Actually, that a coveted honour, or should be . Interesting National Saviours generally come with giant triumphal arches and fields of gravestones. Boring ones don't. The "Dullest National Saviour" undefeated world champ is Seretse Khama, and I reckon you can't do much better than that. Maybe what we need to transform global governance is a global "World's Most Boring Leader pageant, with the winner getting a golden cuccoo clock and ten billion dollars in IMF funding for worthy, if dull, projects.

Sorry, got distracted there. Where was I again?

Ah yes, the inexplicability of the current crisis.

It's my theory that fearsome, confusing, barely understandable waves of economic distress tend to benefit those least likely to posess the solution to that distress. It times of uncertainty, the conventional, the standard, the uniform becomes attractive.  Sadly, the conventional, and the standard are often manifestly ill-suited to answer the crisis.

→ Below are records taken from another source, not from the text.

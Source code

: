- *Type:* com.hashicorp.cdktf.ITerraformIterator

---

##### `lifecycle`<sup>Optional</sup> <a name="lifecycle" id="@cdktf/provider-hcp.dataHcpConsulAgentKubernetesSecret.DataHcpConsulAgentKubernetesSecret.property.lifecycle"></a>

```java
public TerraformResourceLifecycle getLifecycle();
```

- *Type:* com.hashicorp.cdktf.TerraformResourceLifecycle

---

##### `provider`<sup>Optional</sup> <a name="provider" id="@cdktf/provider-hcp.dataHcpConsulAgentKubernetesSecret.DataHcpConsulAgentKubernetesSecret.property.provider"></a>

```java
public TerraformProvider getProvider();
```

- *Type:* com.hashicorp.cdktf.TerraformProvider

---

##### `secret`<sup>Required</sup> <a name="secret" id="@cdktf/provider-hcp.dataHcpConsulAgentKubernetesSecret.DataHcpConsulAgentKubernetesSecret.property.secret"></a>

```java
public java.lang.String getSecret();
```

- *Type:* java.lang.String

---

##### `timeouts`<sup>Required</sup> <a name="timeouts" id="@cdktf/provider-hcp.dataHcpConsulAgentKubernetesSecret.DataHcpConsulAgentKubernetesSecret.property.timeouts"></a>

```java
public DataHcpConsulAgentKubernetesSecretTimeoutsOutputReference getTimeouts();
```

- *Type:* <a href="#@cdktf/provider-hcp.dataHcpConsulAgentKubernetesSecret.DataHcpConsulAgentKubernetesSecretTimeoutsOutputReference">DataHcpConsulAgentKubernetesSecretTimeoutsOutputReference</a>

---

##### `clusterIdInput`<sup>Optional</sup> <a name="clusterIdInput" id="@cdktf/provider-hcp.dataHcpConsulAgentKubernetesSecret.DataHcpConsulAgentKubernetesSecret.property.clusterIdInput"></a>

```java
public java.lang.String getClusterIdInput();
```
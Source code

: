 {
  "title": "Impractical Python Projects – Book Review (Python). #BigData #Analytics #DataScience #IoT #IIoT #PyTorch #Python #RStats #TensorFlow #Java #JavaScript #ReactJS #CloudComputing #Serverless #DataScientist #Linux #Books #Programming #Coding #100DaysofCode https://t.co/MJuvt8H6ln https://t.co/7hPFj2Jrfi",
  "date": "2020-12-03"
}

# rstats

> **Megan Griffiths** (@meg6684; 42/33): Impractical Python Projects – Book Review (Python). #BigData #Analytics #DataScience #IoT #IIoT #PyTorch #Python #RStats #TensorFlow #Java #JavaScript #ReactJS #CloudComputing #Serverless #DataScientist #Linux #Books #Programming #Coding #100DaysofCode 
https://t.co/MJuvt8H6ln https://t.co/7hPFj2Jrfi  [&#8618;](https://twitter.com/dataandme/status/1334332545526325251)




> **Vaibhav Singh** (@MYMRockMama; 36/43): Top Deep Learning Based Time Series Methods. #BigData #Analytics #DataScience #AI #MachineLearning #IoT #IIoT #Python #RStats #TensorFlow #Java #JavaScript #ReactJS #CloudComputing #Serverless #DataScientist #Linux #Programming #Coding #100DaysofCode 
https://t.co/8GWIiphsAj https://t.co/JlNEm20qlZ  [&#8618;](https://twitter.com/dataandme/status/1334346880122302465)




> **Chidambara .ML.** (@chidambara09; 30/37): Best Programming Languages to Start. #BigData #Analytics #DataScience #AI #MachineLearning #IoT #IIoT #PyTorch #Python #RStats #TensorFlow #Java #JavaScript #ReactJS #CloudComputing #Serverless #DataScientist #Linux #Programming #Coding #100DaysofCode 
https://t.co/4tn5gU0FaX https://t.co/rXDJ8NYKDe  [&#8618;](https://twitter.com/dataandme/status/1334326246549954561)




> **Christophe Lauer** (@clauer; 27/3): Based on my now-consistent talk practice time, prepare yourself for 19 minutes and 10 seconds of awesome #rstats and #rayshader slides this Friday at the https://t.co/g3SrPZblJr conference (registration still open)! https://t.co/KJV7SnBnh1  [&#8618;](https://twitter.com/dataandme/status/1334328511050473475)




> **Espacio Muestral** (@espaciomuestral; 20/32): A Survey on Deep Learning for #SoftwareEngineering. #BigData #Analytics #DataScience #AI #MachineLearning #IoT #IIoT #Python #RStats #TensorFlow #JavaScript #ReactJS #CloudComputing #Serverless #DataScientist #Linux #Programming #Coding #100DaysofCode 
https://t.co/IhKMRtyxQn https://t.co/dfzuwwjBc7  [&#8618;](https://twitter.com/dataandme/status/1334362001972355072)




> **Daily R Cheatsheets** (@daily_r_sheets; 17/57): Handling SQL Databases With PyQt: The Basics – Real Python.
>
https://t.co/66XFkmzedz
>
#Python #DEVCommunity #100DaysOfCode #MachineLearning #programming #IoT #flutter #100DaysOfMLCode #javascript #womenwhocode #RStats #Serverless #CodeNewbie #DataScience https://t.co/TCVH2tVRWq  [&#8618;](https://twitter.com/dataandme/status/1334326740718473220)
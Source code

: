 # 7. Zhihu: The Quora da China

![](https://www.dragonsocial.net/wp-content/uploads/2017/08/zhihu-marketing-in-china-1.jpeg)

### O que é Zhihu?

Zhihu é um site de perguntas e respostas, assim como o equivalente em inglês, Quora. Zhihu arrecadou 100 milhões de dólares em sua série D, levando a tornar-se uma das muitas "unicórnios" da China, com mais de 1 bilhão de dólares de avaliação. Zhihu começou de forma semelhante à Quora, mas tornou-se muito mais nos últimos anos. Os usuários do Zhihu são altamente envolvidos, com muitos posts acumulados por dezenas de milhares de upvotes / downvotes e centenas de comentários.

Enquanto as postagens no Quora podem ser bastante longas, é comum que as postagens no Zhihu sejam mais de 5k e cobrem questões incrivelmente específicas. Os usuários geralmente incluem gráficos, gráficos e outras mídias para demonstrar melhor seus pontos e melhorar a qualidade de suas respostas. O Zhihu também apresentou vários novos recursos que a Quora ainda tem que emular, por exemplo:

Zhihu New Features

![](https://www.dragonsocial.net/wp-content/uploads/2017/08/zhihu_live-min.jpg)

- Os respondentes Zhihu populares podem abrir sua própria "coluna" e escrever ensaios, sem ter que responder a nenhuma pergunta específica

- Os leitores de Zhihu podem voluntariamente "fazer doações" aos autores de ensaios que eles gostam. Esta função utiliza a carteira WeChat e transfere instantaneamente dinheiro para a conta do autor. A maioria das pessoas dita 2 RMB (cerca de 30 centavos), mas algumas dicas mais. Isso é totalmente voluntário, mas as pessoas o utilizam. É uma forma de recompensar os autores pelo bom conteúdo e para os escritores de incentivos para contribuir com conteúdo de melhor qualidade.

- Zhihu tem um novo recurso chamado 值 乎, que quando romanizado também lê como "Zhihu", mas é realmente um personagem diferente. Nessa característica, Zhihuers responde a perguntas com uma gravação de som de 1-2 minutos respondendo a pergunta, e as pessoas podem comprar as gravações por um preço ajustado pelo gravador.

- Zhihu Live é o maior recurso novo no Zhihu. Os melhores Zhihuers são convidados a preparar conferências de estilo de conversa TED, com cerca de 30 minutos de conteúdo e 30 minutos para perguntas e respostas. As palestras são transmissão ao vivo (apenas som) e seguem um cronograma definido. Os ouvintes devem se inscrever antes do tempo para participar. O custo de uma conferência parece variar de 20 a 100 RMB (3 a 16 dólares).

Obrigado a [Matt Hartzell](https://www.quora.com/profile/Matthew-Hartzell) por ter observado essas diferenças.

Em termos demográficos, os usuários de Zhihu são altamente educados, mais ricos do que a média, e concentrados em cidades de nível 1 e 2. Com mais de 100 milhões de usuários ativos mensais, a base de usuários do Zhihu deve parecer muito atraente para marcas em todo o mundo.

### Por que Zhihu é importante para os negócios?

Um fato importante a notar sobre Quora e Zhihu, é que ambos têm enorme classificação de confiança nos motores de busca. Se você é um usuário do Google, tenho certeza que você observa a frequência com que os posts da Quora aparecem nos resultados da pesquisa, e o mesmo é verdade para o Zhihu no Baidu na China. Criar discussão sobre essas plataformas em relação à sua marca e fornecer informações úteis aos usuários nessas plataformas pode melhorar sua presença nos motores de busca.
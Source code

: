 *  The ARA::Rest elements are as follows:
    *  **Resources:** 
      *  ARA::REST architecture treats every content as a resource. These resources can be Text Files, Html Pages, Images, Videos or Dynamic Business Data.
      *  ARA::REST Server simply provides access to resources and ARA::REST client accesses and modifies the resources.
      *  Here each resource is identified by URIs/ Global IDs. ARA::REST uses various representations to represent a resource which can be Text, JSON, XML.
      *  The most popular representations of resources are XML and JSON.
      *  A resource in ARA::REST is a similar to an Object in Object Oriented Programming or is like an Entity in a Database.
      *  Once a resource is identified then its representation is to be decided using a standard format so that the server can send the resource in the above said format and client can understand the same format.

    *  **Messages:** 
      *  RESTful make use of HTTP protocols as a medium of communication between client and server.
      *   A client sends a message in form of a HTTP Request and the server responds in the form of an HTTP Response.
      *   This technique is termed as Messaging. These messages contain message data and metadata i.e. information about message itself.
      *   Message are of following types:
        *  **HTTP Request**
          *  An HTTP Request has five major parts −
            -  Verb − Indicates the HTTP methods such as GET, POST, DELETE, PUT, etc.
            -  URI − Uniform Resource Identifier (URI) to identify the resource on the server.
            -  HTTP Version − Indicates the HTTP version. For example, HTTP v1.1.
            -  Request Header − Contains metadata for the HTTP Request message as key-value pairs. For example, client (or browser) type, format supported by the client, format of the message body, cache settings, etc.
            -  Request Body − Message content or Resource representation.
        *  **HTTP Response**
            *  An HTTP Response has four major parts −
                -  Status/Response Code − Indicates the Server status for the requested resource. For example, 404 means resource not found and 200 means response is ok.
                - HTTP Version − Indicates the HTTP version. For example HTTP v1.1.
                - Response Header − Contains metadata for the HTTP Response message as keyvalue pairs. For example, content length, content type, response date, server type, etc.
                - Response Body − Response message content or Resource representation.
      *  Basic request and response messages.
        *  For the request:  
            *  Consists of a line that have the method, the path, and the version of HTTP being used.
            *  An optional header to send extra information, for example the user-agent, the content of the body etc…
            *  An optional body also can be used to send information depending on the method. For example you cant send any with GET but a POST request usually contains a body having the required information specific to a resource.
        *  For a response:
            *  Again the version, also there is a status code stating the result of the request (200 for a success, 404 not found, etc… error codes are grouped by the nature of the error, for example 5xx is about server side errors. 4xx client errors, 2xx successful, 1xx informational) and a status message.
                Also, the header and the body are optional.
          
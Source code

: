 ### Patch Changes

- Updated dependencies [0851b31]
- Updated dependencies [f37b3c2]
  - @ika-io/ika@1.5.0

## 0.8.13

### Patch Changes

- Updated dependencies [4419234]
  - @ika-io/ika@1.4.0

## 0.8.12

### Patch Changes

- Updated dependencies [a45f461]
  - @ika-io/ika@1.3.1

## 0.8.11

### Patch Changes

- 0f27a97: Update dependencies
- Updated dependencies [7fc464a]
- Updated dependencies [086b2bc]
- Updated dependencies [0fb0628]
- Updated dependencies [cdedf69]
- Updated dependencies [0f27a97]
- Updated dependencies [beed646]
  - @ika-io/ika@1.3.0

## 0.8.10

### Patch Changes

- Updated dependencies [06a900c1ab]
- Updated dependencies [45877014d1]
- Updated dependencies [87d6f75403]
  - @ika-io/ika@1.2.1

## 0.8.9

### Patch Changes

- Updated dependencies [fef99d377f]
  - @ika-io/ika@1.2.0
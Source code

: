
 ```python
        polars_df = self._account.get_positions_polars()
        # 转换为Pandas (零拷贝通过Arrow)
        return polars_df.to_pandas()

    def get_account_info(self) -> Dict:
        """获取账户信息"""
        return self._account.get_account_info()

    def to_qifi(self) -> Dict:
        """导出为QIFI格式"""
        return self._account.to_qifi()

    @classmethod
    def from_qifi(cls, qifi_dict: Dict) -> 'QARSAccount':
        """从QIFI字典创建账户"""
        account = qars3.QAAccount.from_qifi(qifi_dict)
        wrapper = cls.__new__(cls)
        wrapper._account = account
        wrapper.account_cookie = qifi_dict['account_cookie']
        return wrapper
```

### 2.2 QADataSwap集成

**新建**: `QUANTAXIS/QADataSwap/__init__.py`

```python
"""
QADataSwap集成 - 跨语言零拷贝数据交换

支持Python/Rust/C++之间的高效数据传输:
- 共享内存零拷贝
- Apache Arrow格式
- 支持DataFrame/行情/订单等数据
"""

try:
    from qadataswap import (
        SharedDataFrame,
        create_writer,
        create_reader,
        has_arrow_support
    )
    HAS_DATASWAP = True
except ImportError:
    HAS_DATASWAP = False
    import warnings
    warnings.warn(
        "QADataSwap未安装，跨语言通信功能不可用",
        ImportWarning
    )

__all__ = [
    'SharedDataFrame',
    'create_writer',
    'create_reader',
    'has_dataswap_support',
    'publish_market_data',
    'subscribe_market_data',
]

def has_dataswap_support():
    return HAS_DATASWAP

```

Steve Van Riel, previously of the Labour Policy Unit, and now of capitalist greed limited centreground communications, sets out some of the polling data to support this "Turn to Nurse" view of the electorate here. I can't improve on it, so I won't try. To summarise, it's about the risk associated with taking an electoral decision. 

I'd add to Steve's point the thought that in dangerous times, certainty becomes a prized good, and a desire for certainty might explain why people favour a conservative, if _possibly_ sub-optimal strategy over a more radical but _possibly_ more successful one. The cost of radical failure becomes exagerrated and the potential gain of success is viewed more sceptically. However, I'm just making this up. I've no proof for it.)

What might this mean for Labour? That apparent certainty and convention might be a valuable political commodity in times of inexplicable crisis.

Why did FDR appear such a powerful leader, even if his actual policies were vacilating, confusing, sometimes ineffective and frequently contradictory? Because he took great pains to present himself as a man who knew what he was doing, was unafraid (yes, yes), and confident in the outcome of his actions.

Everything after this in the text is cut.